Armado con el rigor del entonces flamante materialismo histórico, Lafargue considera las prédicas de Cristo en favor de la holganza, y destaca que Jehová,
el dios barbudo y huraño, dio a sus adoradores
el supremo ejemplo de la pereza ideal: después de seis días de trabajo, descansó por toda la eternidad.
El escritor científico Andrew J. Smart publica ahora en Nueva York El arte y la ciencia de no hacer nada: el piloto automático del cerebro (Clave Intelectual, Madrid, 2014). Sin siquiera mencionar a Lafargue en su amplia bibliografía, emprende una decidida argumentación, basada en hallazgos recientes de las neurociencias, sobre
los beneficios del ocio. Smart lleva la reflexión
un paso más lejosal presentar nuevos descubrimientos
de lo que el cerebro hace cuando no hacemos nada. Ya Bertrand Russell en su Elogio de la ociosidad decía que
el camino a la felicidad y la prosperidad reside en una disminución organizada del trabajo.
No obstante que el ocio es considerado
anacrónico, Smart sigue detenidamente las experiencias de Isaac Newton y Rainer Maria Rilke, quienes fueron quienes son gracias a su decidido ejercicio del derecho a no hacer nada, y propone
usar las neurociencias como excusa definitiva para entregarse al ocio. Mientras Lafargue debatía contra el capitalismo occidental de su tiempo, Smart lo hace contra el luteranismo (calvinismo, cristianismo) dominante en Estados Unidos:
La sociedad occidental ha inculcado en nosotros la creencia de que es necesario llenar con actividades todos los momentos de todos los días. En rigor, en Estados Unidos es prácticamente una obligación moral estar tan ocupado como sea posible.

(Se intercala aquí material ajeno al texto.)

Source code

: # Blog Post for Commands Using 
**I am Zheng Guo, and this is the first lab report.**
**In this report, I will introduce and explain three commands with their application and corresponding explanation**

No muy distante es la conclusión de Lafargue 130 años atrás, sin disimular una fascinación futurista por las máquinas (
el sueño de Aristóteles) que hoy suena ingenua: “El genio de los grandes filósofos del capitalismo permanece dominado por el prejuicio del trabajo asalariado, la peor de las esclavitudes. Todavía no comprenden que la máquina es la redentora de la humanidad, el Dios que liberará al hombre de las sordidae artes y del trabajo asalariado”.
Más crítico respecto de la tecnología, Smart propone que su ensayo sea leído como meros
consejos acerca de cómo no hacer nada, salpicado con ejemplos prácticos. Ante el retroceso mundial de los derechos laborales –que vivieron cierta primavera durante el siglo XX, demasiado breve en la cuenta larga de la Historia– vale su comprobación básica:
A medida que nuestros horarios laborales se extienden, nuestro bienestar mental y nuestra salud física disminuyen. Hoy que se imponen la semiesclavitud y el desempleo como su opuesto gemelo, hay que insistir en conceptualizar al trabajo como una plaga contraria a la libertad.